I think a relatively quick version of this would be:
- Run crunchstat-summary on workflow steps after they finish, render the HTML and add it to the logs collection with a well known name (e.g. crunchstat-results.html)
Files
Related issues
Updated by Peter Amstutz almost 2 years ago
- Category set to Workbench2
- Description updated (diff)
- Subject changed from Run crunchstat-summary at the end of a workflow run to Display crunchstat metrics in a graph
- Tracker changed from Bug to Feature
Updated by Peter Amstutz 9 months ago
- Related to Feature #21442: Collection metadata can specify a "primary document" which is displayed by workbench in an iframe added
Updated by Peter Amstutz 9 months ago
- Release deleted (
60) - Target version set to Future
- Description updated (diff)
Updated by Peter Amstutz 9 months ago
- Related to Bug #10531: [crunchstat-summary] HTML plots should be a superset of text format output added
Updated by Peter Amstutz 9 months ago
- Related to Bug #20804: crunchstat-summary should use container logs API, not CollectionReader and logs table added
Updated by Peter Amstutz 9 months ago
- Subject changed from Display crunchstat metrics in a graph to Display crunchstat graph in Workbench
Updated by Peter Amstutz 9 months ago
- Related to Idea #16517: Workflow resource usage, runtime, and cost visibility and forecasting added
Updated by Peter Amstutz 9 months ago
- Subject changed from Display crunchstat graph in Workbench to Run crunchstat automatically from workflow runner
Updated by Peter Amstutz 9 months ago
- Target version changed from Future to Development 2024-02-14 sprint
Updated by Peter Amstutz 9 months ago
- Assigned To set to Peter Amstutz
- Category changed from Workbench2 to CWL
Updated by Peter Amstutz 9 months ago
- Target version changed from Development 2024-02-14 sprint to Development 2024-02-28 sprint
Updated by Sarah Zaranek 9 months ago
To fix the legend issue:
You can add this to options:
labelsSeparateLines: true,
And probably want to make it in its own div -- something like that
labelsDiv: document.getElementById('chart_title_legend')

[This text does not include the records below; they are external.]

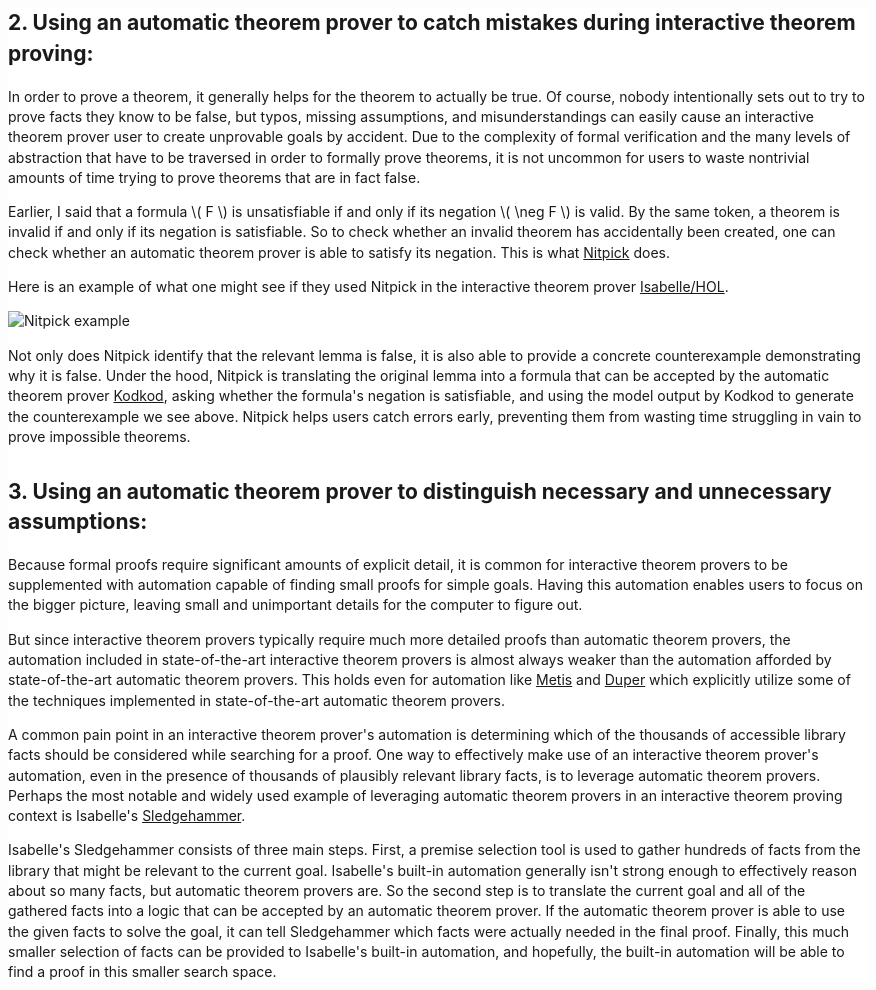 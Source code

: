 ## **2. Using an automatic theorem prover to catch mistakes during interactive theorem proving:**

In order to prove a theorem, it generally helps for the theorem to actually be true. Of course, nobody intentionally sets out to try to prove facts they know to be false, but typos, missing assumptions, and misunderstandings can easily cause an interactive theorem prover user to create unprovable goals by accident. Due to the complexity of formal verification and the many levels of abstraction that have to be traversed in order to formally prove theorems, it is not uncommon for users to waste nontrivial amounts of time trying to prove theorems that are in fact false.

Earlier, I said that a formula \\( F \\) is unsatisfiable if and only if its negation \\( \neg F \\) is valid. By the same token, a theorem is invalid if and only if its negation is satisfiable. So to check whether an invalid theorem has accidentally been created, one can check whether an automatic theorem prover is able to satisfy its negation. This is what [Nitpick](https://wwwbroy.in.tum.de/~blanchet/nitpick.html) does.

Here is an example of what one might see if they used Nitpick in the interactive theorem prover [Isabelle/HOL](https://isabelle.in.tum.de/).

![Nitpick example](./nitpick_example.png)

Not only does Nitpick identify that the relevant lemma is false, it is also able to provide a concrete counterexample demonstrating why it is false. Under the hood, Nitpick is translating the original lemma into a formula that can be accepted by the automatic theorem prover [Kodkod](https://emina.github.io/kodkod/), asking whether the formula's negation is satisfiable, and using the model output by Kodkod to generate the counterexample we see above. Nitpick helps users catch errors early, preventing them from wasting time struggling in vain to prove impossible theorems.

## **3. Using an automatic theorem prover to distinguish necessary and unnecessary assumptions:**

Because formal proofs require significant amounts of explicit detail, it is common for interactive theorem provers to be supplemented with automation capable of finding small proofs for simple goals. Having this automation enables users to focus on the bigger picture, leaving small and unimportant details for the computer to figure out.

But since interactive theorem provers typically require much more detailed proofs than automatic theorem provers, the automation included in state-of-the-art interactive theorem provers is almost always weaker than the automation afforded by state-of-the-art automatic theorem provers. This holds even for automation like [Metis](https://www.gilith.com/metis/) and [Duper](https://drops.dagstuhl.de/entities/document/10.4230/LIPIcs.ITP.2024.10) which explicitly utilize some of the techniques implemented in state-of-the-art automatic theorem provers.

A common pain point in an interactive theorem prover's automation is determining which of the thousands of accessible library facts should be considered while searching for a proof. One way to effectively make use of an interactive theorem prover's automation, even in the presence of thousands of plausibly relevant library facts, is to leverage automatic theorem provers. Perhaps the most notable and widely used example of leveraging automatic theorem provers in an interactive theorem proving context is Isabelle's [Sledgehammer](https://isabelle.in.tum.de/dist/doc/sledgehammer.pdf).

Isabelle's Sledgehammer consists of three main steps. First, a premise selection tool is used to gather hundreds of facts from the library that might be relevant to the current goal. Isabelle's built-in automation generally isn't strong enough to effectively reason about so many facts, but automatic theorem provers are. So the second step is to translate the current goal and all of the gathered facts into a logic that can be accepted by an automatic theorem prover. If the automatic theorem prover is able to use the given facts to solve the goal, it can tell Sledgehammer which facts were actually needed in the final proof. Finally, this much smaller selection of facts can be provided to Isabelle's built-in automation, and hopefully, the built-in automation will be able to find a proof in this smaller search space.

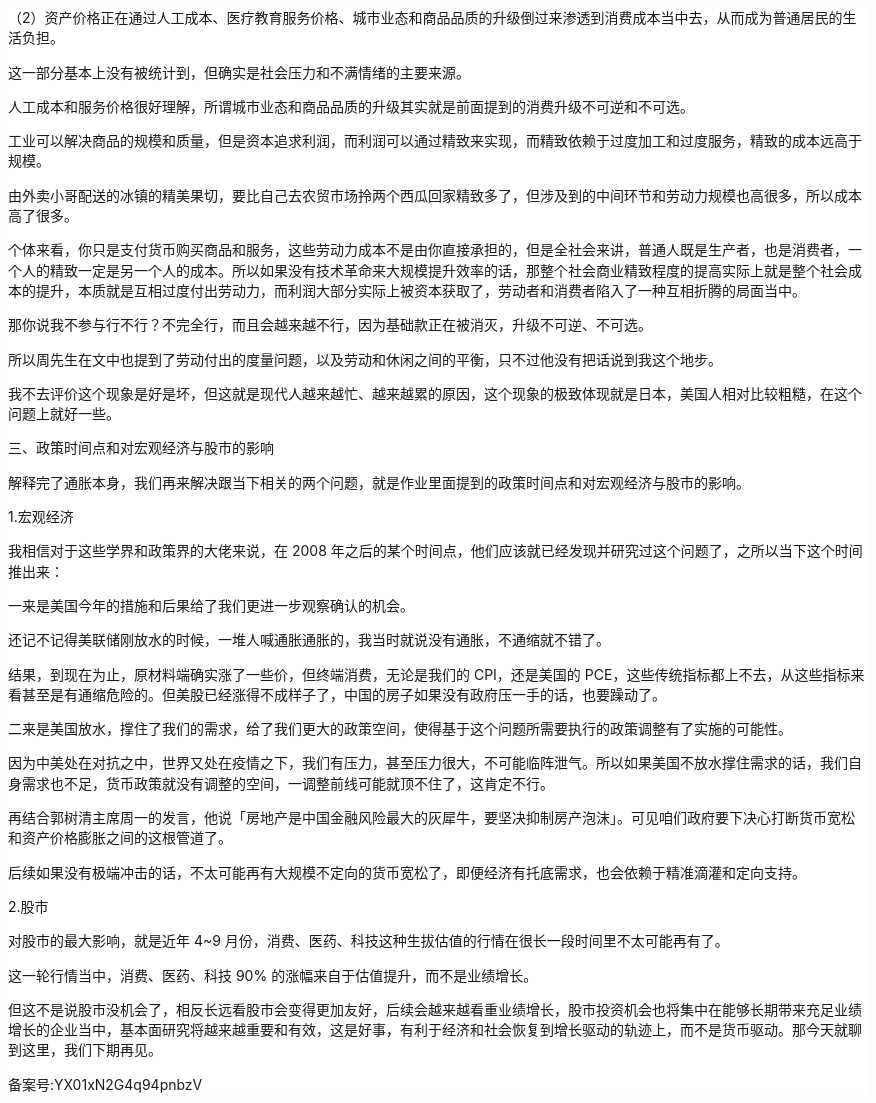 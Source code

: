 
（2）资产价格正在通过人工成本、医疗教育服务价格、城市业态和商品品质的升级倒过来渗透到消费成本当中去，从而成为普通居民的生活负担。


这一部分基本上没有被统计到，但确实是社会压力和不满情绪的主要来源。


人工成本和服务价格很好理解，所谓城市业态和商品品质的升级其实就是前面提到的消费升级不可逆和不可选。


工业可以解决商品的规模和质量，但是资本追求利润，而利润可以通过精致来实现，而精致依赖于过度加工和过度服务，精致的成本远高于规模。


由外卖小哥配送的冰镇的精美果切，要比自己去农贸市场拎两个西瓜回家精致多了，但涉及到的中间环节和劳动力规模也高很多，所以成本高了很多。


个体来看，你只是支付货币购买商品和服务，这些劳动力成本不是由你直接承担的，但是全社会来讲，普通人既是生产者，也是消费者，一个人的精致一定是另一个人的成本。所以如果没有技术革命来大规模提升效率的话，那整个社会商业精致程度的提高实际上就是整个社会成本的提升，本质就是互相过度付出劳动力，而利润大部分实际上被资本获取了，劳动者和消费者陷入了一种互相折腾的局面当中。


那你说我不参与行不行？不完全行，而且会越来越不行，因为基础款正在被消灭，升级不可逆、不可选。


所以周先生在文中也提到了劳动付出的度量问题，以及劳动和休闲之间的平衡，只不过他没有把话说到我这个地步。


我不去评价这个现象是好是坏，但这就是现代人越来越忙、越来越累的原因，这个现象的极致体现就是日本，美国人相对比较粗糙，在这个问题上就好一些。


三、政策时间点和对宏观经济与股市的影响


解释完了通胀本身，我们再来解决跟当下相关的两个问题，就是作业里面提到的政策时间点和对宏观经济与股市的影响。


1.宏观经济


我相信对于这些学界和政策界的大佬来说，在 2008 年之后的某个时间点，他们应该就已经发现并研究过这个问题了，之所以当下这个时间推出来：


一来是美国今年的措施和后果给了我们更进一步观察确认的机会。


还记不记得美联储刚放水的时候，一堆人喊通胀通胀的，我当时就说没有通胀，不通缩就不错了。


结果，到现在为止，原材料端确实涨了一些价，但终端消费，无论是我们的 CPI，还是美国的 PCE，这些传统指标都上不去，从这些指标来看甚至是有通缩危险的。但美股已经涨得不成样子了，中国的房子如果没有政府压一手的话，也要躁动了。


二来是美国放水，撑住了我们的需求，给了我们更大的政策空间，使得基于这个问题所需要执行的政策调整有了实施的可能性。


因为中美处在对抗之中，世界又处在疫情之下，我们有压力，甚至压力很大，不可能临阵泄气。所以如果美国不放水撑住需求的话，我们自身需求也不足，货币政策就没有调整的空间，一调整前线可能就顶不住了，这肯定不行。


再结合郭树清主席周一的发言，他说「房地产是中国金融风险最大的灰犀牛，要坚决抑制房产泡沫」。可见咱们政府要下决心打断货币宽松和资产价格膨胀之间的这根管道了。


后续如果没有极端冲击的话，不太可能再有大规模不定向的货币宽松了，即便经济有托底需求，也会依赖于精准滴灌和定向支持。


2.股市


对股市的最大影响，就是近年 4~9 月份，消费、医药、科技这种生拔估值的行情在很长一段时间里不太可能再有了。


这一轮行情当中，消费、医药、科技 90% 的涨幅来自于估值提升，而不是业绩增长。


但这不是说股市没机会了，相反长远看股市会变得更加友好，后续会越来越看重业绩增长，股市投资机会也将集中在能够长期带来充足业绩增长的企业当中，基本面研究将越来越重要和有效，这是好事，有利于经济和社会恢复到增长驱动的轨迹上，而不是货币驱动。那今天就聊到这里，我们下期再见。


备案号:YX01xN2G4q94pnbzV

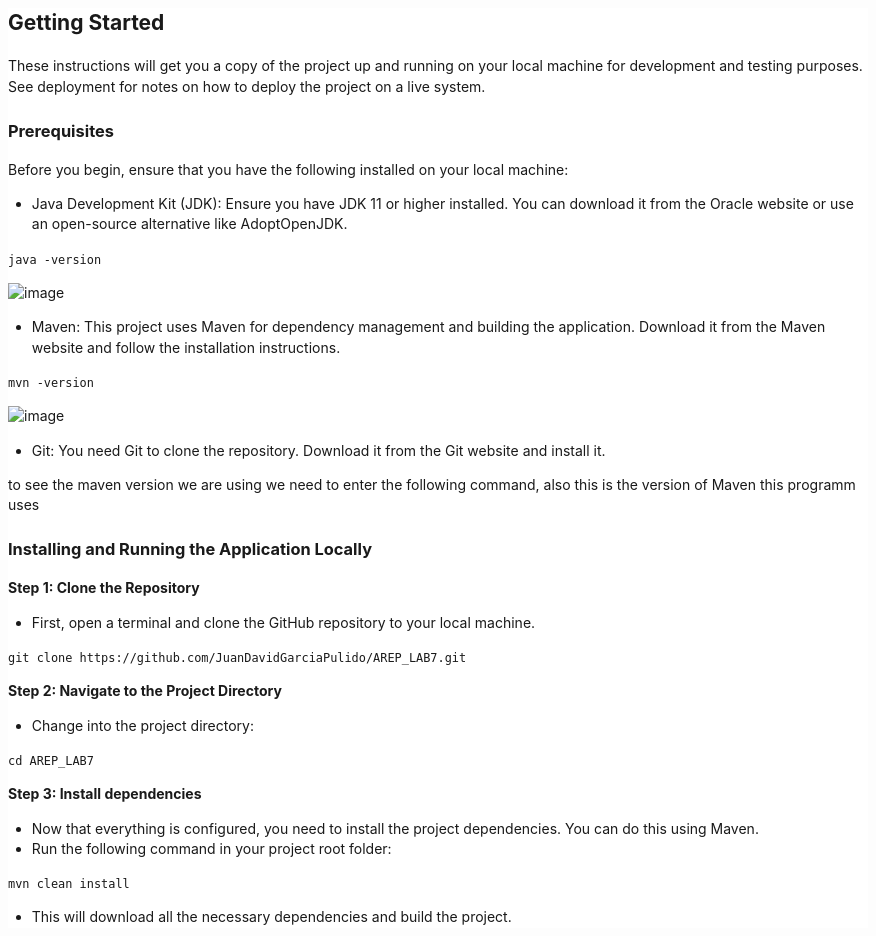 ## Getting Started

These instructions will get you a copy of the project up and running on your local machine for development and testing purposes. See deployment for notes on how to deploy the project on a live system.

### Prerequisites

Before you begin, ensure that you have the following installed on your local machine:

* Java Development Kit (JDK): Ensure you have JDK 11 or higher installed. You can download it from the Oracle website or use an open-source alternative like AdoptOpenJDK.
```
java -version
```

![image](https://github.com/user-attachments/assets/5a0a5b13-830d-477e-a4f1-87d7d3fcf027)

* Maven: This project uses Maven for dependency management and building the application. Download it from the Maven website and follow the installation instructions.
```
mvn -version
```

![image](https://github.com/user-attachments/assets/2d37960f-65e4-458f-aa76-7c103b30d4cc)

* Git: You need Git to clone the repository. Download it from the Git website and install it.


to see the maven version we are using we need to enter the following command, also this is the version of Maven this programm uses

### Installing and Running the Application Locally

**Step 1: Clone the Repository**
* First, open a terminal and clone the GitHub repository to your local machine.
```
git clone https://github.com/JuanDavidGarciaPulido/AREP_LAB7.git
```

**Step 2: Navigate to the Project Directory**
* Change into the project directory:
```
cd AREP_LAB7
```

**Step 3: Install dependencies**
* Now that everything is configured, you need to install the project dependencies. You can do this using Maven.
* Run the following command in your project root folder:
```
mvn clean install

```
* This will download all the necessary dependencies and build the project.
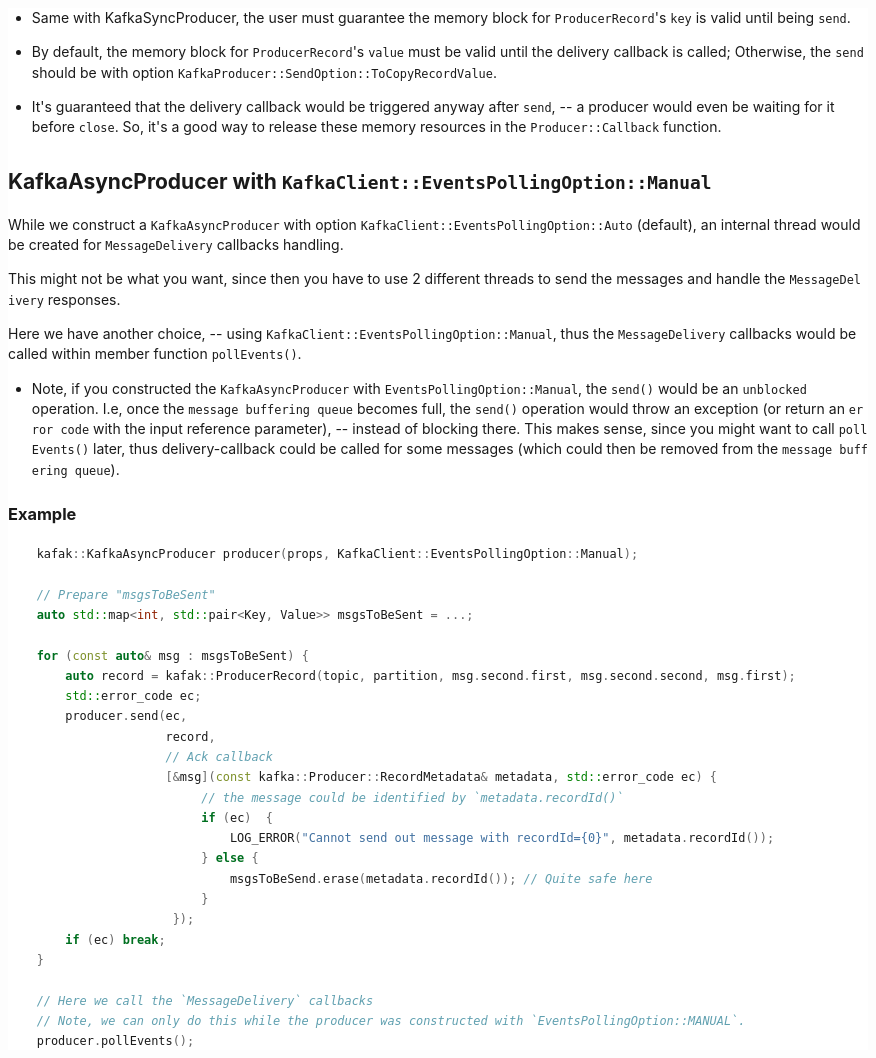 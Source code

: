 * Same with KafkaSyncProducer, the user must guarantee the memory block for `ProducerRecord`'s `key` is valid until being `send`.

* By default, the memory block for `ProducerRecord`'s `value` must be valid until the delivery callback is called; Otherwise, the `send` should be with option `KafkaProducer::SendOption::ToCopyRecordValue`.

* It's guaranteed that the delivery callback would be triggered anyway after `send`, -- a producer would even be waiting for it before `close`. So, it's a good way to release these memory resources in the `Producer::Callback` function.

## KafkaAsyncProducer with `KafkaClient::EventsPollingOption::Manual`

While we construct a `KafkaAsyncProducer` with option `KafkaClient::EventsPollingOption::Auto` (default), an internal thread would be created for `MessageDelivery` callbacks handling. 

This might not be what you want, since then you have to use 2 different threads to send the messages and handle the `MessageDelivery` responses.

Here we have another choice, -- using `KafkaClient::EventsPollingOption::Manual`, thus the `MessageDelivery` callbacks would be called within member function `pollEvents()`.

* Note, if you constructed the `KafkaAsyncProducer` with `EventsPollingOption::Manual`, the `send()` would be an `unblocked` operation.
I.e, once the `message buffering queue` becomes full, the `send()` operation would throw an exception (or return an `error code` with the input reference parameter), -- instead of blocking there.
This makes sense, since you might want to call `pollEvents()` later, thus delivery-callback could be called for some messages (which could then be removed from the `message buffering queue`).

### Example
```cpp
    kafak::KafkaAsyncProducer producer(props, KafkaClient::EventsPollingOption::Manual);

    // Prepare "msgsToBeSent"
    auto std::map<int, std::pair<Key, Value>> msgsToBeSent = ...;
    
    for (const auto& msg : msgsToBeSent) {
        auto record = kafak::ProducerRecord(topic, partition, msg.second.first, msg.second.second, msg.first);
        std::error_code ec;
        producer.send(ec,
                      record,
                      // Ack callback
                      [&msg](const kafka::Producer::RecordMetadata& metadata, std::error_code ec) {
                           // the message could be identified by `metadata.recordId()`
                           if (ec)  {
                               LOG_ERROR("Cannot send out message with recordId={0}", metadata.recordId());
                           } else {
                               msgsToBeSend.erase(metadata.recordId()); // Quite safe here
                           }
                       });
        if (ec) break;
    }
    
    // Here we call the `MessageDelivery` callbacks
    // Note, we can only do this while the producer was constructed with `EventsPollingOption::MANUAL`.
    producer.pollEvents();
```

Updated by Sarah Zaranek 9 months ago
Also a range selector -- https://rstudio.github.io/dygraphs/gallery-range-selector.html
might be nice
showRangeSelector: tr
Updated by Peter Amstutz 9 months ago
pirca-xvhdp-td87hdk7h5uk5yi got stuck at the end, not sure why, so there's an issue here.
Updated by Peter Amstutz 9 months ago
19744-acr-crunchstat @ 616d135e77a3e81220c6194494efa718888a9c9c
- All agreed upon points are implemented / addressed.
- now generates crunchstat_report.html and adds it to the log collection. see below for details.
- Anything not implemented (discovered or discussed during work) has a follow-up story.
- no
- Code is tested and passing, both automated and manual, what manual testing was done is described
- unit tests passing locally. have done a bunch of manual inspection of the reports to make sure they are styled properly and reporting what I want them to report
- Documentation has been updated.
- n/a
- Behaves appropriately at the intended scale (describe intended scale).
- adds a little bit of overhead to arvados-cwl-runner each time a task completes. However, since arvados-cwl-runner spends most of its time sitting idle, I think this is fine.
- Considered backwards and forwards compatibility issues between client and server.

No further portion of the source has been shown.